[Activity]: Could you repeat all of the entries word for word, minus any pictures?

Dataset entries:
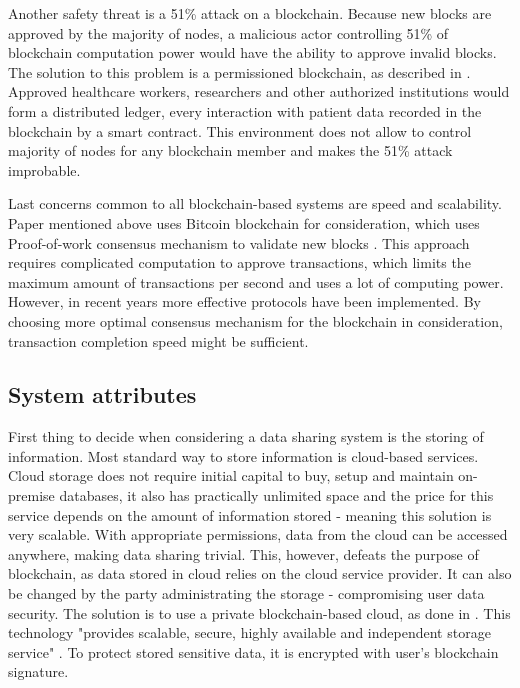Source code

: \documentclass[12pt]{article}
\begin{document}
        Another safety threat is a 51\% attack on a blockchain. Because new blocks are approved by the majority of nodes, a malicious actor controlling 51\% of blockchain computation power would have the ability to approve invalid blocks. The solution to this problem is a permissioned blockchain, as described in \cite{permissioned}. Approved healthcare workers, researchers and other authorized institutions would form a distributed ledger, every interaction with patient data recorded in the blockchain by a smart contract. This environment does not allow to control majority of nodes for any blockchain member and makes the 51\% attack improbable.

        Last concerns common to all blockchain-based systems are speed and scalability. Paper mentioned above uses Bitcoin blockchain for consideration, which uses Proof-of-work consensus mechanism to validate new blocks \cite{dlt}. This approach requires complicated computation to approve transactions, which limits the maximum amount of transactions per second and uses a lot of computing power. However, in recent years more effective protocols have been implemented. By choosing more optimal consensus mechanism for the blockchain in consideration, transaction completion speed might be sufficient.

        \subsection{System attributes}
        First thing to decide when considering a data sharing system is the storing of information. Most standard way to store information is cloud-based services. Cloud storage does not require initial capital to buy, setup and maintain on-premise databases, it also has practically unlimited space and the price for this service depends on the amount of information stored - meaning this solution is very scalable. With appropriate permissions, data from the cloud can be accessed anywhere, making data sharing trivial. This, however, defeats the purpose of blockchain, as data stored in cloud relies on the cloud service provider. It can also be changed by the party administrating the storage - compromising user data security. The solution is to use a private blockchain-based cloud, as done in \cite{gateways}. This technology "provides scalable, secure, highly available and independent storage service" \cite{gateways}. To protect stored sensitive data, it is encrypted with user's blockchain signature.
\end{document}
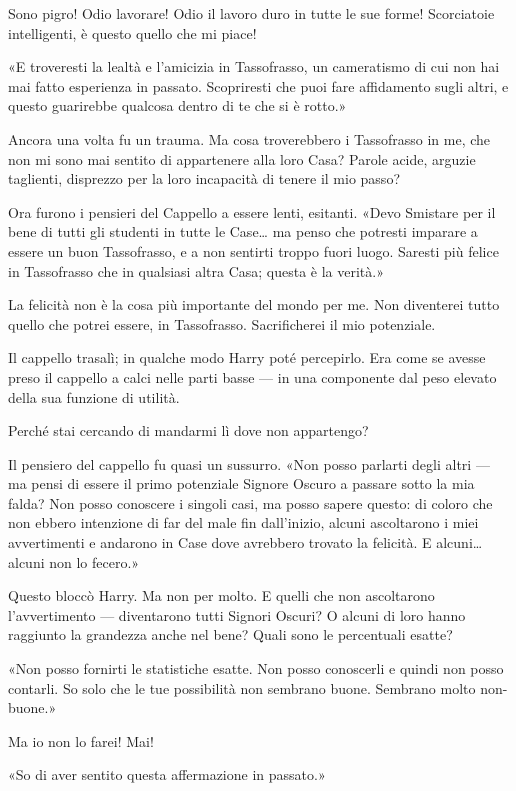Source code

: Sono pigro! Odio lavorare! Odio il lavoro duro in tutte le sue forme! Scorciatoie intelligenti, è questo quello che mi piace!

«E troveresti la lealtà e l’amicizia in Tassofrasso, un cameratismo di cui non hai mai fatto esperienza in passato. Scopriresti che puoi fare affidamento sugli altri, e questo guarirebbe qualcosa dentro di te che si è rotto.»

Ancora una volta fu un trauma. Ma cosa troverebbero i Tassofrasso in me, che non mi sono mai sentito di appartenere alla loro Casa? Parole acide, arguzie taglienti, disprezzo per la loro incapacità di tenere il mio passo?

Ora furono i pensieri del Cappello a essere lenti, esitanti. «Devo Smistare per il bene di tutti gli studenti in tutte le Case… ma penso che potresti imparare a essere un buon Tassofrasso, e a non sentirti troppo fuori luogo. Saresti più felice in Tassofrasso che in qualsiasi altra Casa; questa è la verità.»

La felicità non è la cosa più importante del mondo per me. Non diventerei tutto quello che potrei essere, in Tassofrasso. Sacrificherei il mio potenziale.

Il cappello trasalì; in qualche modo Harry poté percepirlo. Era come se avesse preso il cappello a calci nelle parti basse — in una componente dal peso elevato della sua funzione di utilità.

Perché stai cercando di mandarmi lì dove non appartengo?

Il pensiero del cappello fu quasi un sussurro. «Non posso parlarti degli altri — ma pensi di essere il primo potenziale Signore Oscuro a passare sotto la mia falda? Non posso conoscere i singoli casi, ma posso sapere questo: di coloro che non ebbero intenzione di far del male fin dall’inizio, alcuni ascoltarono i miei avvertimenti e andarono in Case dove avrebbero trovato la felicità. E alcuni… alcuni non lo fecero.»

Questo bloccò Harry. Ma non per molto. E quelli che non ascoltarono l’avvertimento — diventarono tutti Signori Oscuri? O alcuni di loro hanno raggiunto la grandezza anche nel bene? Quali sono le percentuali esatte?

«Non posso fornirti le statistiche esatte. Non posso conoscerli e quindi non posso contarli. So solo che le tue possibilità non sembrano buone. Sembrano molto non-buone.»

Ma io non lo farei! Mai!

«So di aver sentito questa affermazione in passato.»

[Response to this task]:
Source code

: \documentclass[12pt]{article}
\begin{document}
        Another safety threat is a 51\% attack on a blockchain. Because new blocks are approved by the majority of nodes, a malicious actor controlling 51\% of blockchain computation power would have the ability to approve invalid blocks. The solution to this problem is a permissioned blockchain, as described in \cite{permissioned}. Approved healthcare workers, researchers and other authorized institutions would form a distributed ledger, every interaction with patient data recorded in the blockchain by a smart contract. This environment does not allow to control majority of nodes for any blockchain member and makes the 51\% attack improbable.

        Last concerns common to all blockchain-based systems are speed and scalability. Paper mentioned above uses Bitcoin blockchain for consideration, which uses Proof-of-work consensus mechanism to validate new blocks \cite{dlt}. This approach requires complicated computation to approve transactions, which limits the maximum amount of transactions per second and uses a lot of computing power. However, in recent years more effective protocols have been implemented. By choosing more optimal consensus mechanism for the blockchain in consideration, transaction completion speed might be sufficient.

        \subsection{System attributes}
        First thing to decide when considering a data sharing system is the storing of information. Most standard way to store information is cloud-based services. Cloud storage does not require initial capital to buy, setup and maintain on-premise databases, it also has practically unlimited space and the price for this service depends on the amount of information stored - meaning this solution is very scalable. With appropriate permissions, data from the cloud can be accessed anywhere, making data sharing trivial. This, however, defeats the purpose of blockchain, as data stored in cloud relies on the cloud service provider. It can also be changed by the party administrating the storage - compromising user data security. The solution is to use a private blockchain-based cloud, as done in \cite{gateways}. This technology "provides scalable, secure, highly available and independent storage service" \cite{gateways}. To protect stored sensitive data, it is encrypted with user's blockchain signature.
\end{document}
Source code

: Sono pigro! Odio lavorare! Odio il lavoro duro in tutte le sue forme! Scorciatoie intelligenti, è questo quello che mi piace!

«E troveresti la lealtà e l’amicizia in Tassofrasso, un cameratismo di cui non hai mai fatto esperienza in passato. Scopriresti che puoi fare affidamento sugli altri, e questo guarirebbe qualcosa dentro di te che si è rotto.»

Ancora una volta fu un trauma. Ma cosa troverebbero i Tassofrasso in me, che non mi sono mai sentito di appartenere alla loro Casa? Parole acide, arguzie taglienti, disprezzo per la loro incapacità di tenere il mio passo?

Ora furono i pensieri del Cappello a essere lenti, esitanti. «Devo Smistare per il bene di tutti gli studenti in tutte le Case… ma penso che potresti imparare a essere un buon Tassofrasso, e a non sentirti troppo fuori luogo. Saresti più felice in Tassofrasso che in qualsiasi altra Casa; questa è la verità.»

La felicità non è la cosa più importante del mondo per me. Non diventerei tutto quello che potrei essere, in Tassofrasso. Sacrificherei il mio potenziale.

Il cappello trasalì; in qualche modo Harry poté percepirlo. Era come se avesse preso il cappello a calci nelle parti basse — in una componente dal peso elevato della sua funzione di utilità.

Perché stai cercando di mandarmi lì dove non appartengo?

Il pensiero del cappello fu quasi un sussurro. «Non posso parlarti degli altri — ma pensi di essere il primo potenziale Signore Oscuro a passare sotto la mia falda? Non posso conoscere i singoli casi, ma posso sapere questo: di coloro che non ebbero intenzione di far del male fin dall’inizio, alcuni ascoltarono i miei avvertimenti e andarono in Case dove avrebbero trovato la felicità. E alcuni… alcuni non lo fecero.»

Questo bloccò Harry. Ma non per molto. E quelli che non ascoltarono l’avvertimento — diventarono tutti Signori Oscuri? O alcuni di loro hanno raggiunto la grandezza anche nel bene? Quali sono le percentuali esatte?

«Non posso fornirti le statistiche esatte. Non posso conoscerli e quindi non posso contarli. So solo che le tue possibilità non sembrano buone. Sembrano molto non-buone.»

Ma io non lo farei! Mai!

«So di aver sentito questa affermazione in passato.»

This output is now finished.